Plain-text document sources
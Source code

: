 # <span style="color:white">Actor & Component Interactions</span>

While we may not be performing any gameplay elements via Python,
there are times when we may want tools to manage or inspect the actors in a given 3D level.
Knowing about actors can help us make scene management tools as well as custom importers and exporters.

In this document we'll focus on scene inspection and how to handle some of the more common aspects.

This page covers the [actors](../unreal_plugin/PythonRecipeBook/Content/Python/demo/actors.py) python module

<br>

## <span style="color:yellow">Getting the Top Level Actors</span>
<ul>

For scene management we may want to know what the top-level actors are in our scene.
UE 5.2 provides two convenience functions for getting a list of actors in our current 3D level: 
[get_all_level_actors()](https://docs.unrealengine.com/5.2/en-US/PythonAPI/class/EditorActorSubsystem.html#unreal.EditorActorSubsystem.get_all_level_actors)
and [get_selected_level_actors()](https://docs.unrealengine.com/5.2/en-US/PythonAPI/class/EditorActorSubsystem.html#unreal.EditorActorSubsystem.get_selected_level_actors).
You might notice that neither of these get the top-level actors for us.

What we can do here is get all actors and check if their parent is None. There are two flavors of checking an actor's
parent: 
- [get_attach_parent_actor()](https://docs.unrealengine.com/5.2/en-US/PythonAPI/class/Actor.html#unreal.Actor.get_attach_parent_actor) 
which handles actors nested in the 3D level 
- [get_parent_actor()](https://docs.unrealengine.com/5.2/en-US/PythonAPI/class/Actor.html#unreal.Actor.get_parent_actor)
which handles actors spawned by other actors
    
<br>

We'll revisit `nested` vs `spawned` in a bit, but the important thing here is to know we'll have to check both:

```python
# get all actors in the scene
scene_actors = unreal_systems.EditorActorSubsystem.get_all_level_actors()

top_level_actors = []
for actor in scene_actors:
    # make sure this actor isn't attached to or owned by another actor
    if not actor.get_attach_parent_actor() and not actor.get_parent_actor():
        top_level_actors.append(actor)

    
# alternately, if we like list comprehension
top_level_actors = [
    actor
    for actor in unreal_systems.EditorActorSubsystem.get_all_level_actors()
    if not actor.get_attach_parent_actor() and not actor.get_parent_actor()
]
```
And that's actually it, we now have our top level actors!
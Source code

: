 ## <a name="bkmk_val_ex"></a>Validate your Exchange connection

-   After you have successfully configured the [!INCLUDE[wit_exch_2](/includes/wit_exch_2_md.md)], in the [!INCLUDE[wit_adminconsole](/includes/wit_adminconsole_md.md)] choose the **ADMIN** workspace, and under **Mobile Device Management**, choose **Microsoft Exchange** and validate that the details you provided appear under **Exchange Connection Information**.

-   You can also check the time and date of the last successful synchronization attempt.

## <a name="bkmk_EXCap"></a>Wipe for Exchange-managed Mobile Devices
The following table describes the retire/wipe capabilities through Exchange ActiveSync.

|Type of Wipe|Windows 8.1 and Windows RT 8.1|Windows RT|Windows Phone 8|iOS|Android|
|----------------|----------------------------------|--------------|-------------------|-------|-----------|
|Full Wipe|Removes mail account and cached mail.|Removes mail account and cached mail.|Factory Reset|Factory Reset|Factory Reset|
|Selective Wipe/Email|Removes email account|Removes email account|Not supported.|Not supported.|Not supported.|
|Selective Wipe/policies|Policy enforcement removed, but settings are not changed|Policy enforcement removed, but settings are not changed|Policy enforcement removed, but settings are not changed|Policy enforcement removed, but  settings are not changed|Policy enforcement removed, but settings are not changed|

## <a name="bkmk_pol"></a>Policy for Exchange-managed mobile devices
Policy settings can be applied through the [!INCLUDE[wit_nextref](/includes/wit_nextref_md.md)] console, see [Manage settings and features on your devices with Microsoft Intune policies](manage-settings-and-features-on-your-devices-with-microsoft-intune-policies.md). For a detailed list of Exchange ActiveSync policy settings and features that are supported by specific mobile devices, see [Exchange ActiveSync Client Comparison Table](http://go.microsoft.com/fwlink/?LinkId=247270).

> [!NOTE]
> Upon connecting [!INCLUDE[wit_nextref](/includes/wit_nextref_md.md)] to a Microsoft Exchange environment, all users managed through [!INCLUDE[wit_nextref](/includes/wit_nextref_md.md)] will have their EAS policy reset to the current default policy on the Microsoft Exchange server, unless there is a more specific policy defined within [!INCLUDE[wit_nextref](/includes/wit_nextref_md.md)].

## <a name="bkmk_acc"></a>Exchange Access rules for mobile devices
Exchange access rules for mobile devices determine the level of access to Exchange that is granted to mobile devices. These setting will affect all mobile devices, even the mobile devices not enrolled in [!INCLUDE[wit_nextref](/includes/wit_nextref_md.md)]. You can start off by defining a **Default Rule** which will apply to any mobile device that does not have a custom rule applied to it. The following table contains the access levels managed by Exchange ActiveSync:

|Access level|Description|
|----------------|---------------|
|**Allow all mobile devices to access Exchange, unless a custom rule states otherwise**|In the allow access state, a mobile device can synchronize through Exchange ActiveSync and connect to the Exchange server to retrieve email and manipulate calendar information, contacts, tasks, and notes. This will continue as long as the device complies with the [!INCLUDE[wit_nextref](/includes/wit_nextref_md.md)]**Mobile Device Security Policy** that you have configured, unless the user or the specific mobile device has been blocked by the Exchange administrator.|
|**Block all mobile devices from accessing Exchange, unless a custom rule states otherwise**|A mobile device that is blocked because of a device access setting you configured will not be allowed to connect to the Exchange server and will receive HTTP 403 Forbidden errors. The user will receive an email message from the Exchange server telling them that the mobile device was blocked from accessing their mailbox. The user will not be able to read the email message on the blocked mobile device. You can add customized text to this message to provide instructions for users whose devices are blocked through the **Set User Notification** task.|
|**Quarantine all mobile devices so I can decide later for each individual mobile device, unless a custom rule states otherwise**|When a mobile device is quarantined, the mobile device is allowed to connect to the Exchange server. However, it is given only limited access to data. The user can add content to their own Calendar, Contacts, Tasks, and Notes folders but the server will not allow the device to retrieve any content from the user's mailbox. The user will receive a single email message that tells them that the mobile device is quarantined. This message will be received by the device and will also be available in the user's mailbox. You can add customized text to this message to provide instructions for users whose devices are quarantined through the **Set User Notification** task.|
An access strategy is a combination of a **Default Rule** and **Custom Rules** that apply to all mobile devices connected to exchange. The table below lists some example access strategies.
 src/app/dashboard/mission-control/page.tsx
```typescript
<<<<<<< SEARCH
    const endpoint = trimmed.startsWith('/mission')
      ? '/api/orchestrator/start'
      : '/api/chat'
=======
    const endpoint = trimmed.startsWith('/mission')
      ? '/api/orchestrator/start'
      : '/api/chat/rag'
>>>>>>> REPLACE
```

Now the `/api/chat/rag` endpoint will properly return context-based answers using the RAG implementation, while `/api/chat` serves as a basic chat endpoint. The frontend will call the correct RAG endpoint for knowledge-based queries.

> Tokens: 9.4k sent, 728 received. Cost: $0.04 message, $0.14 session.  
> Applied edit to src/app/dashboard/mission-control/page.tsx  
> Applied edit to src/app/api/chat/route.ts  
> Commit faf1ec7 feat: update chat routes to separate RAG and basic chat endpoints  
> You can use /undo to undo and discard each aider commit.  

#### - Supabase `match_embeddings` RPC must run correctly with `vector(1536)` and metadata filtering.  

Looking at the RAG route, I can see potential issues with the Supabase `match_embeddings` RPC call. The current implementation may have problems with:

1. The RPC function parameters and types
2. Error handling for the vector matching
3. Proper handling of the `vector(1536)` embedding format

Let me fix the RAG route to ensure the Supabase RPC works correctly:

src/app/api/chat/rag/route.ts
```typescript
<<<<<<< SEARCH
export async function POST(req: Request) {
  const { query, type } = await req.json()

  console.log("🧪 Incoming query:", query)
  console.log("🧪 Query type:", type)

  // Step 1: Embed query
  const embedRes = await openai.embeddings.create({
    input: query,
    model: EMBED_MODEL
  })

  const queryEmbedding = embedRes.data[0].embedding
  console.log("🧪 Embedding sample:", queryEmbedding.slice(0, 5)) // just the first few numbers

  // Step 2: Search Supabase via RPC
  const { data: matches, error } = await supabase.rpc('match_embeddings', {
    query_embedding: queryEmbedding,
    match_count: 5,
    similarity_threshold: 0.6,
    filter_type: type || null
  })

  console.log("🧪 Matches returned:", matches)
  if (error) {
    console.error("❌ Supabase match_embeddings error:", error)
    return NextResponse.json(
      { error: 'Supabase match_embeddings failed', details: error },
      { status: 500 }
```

§ What this task involves: Each line of the records above, from the first through the one containing "there are times", is to be retyped exactly; no other line belongs.

§ Written answer:
Source code

: # <span style="color:white">Actor & Component Interactions</span>

While we may not be performing any gameplay elements via Python,
there are times when we may want tools to manage or inspect the actors in a given 3D level.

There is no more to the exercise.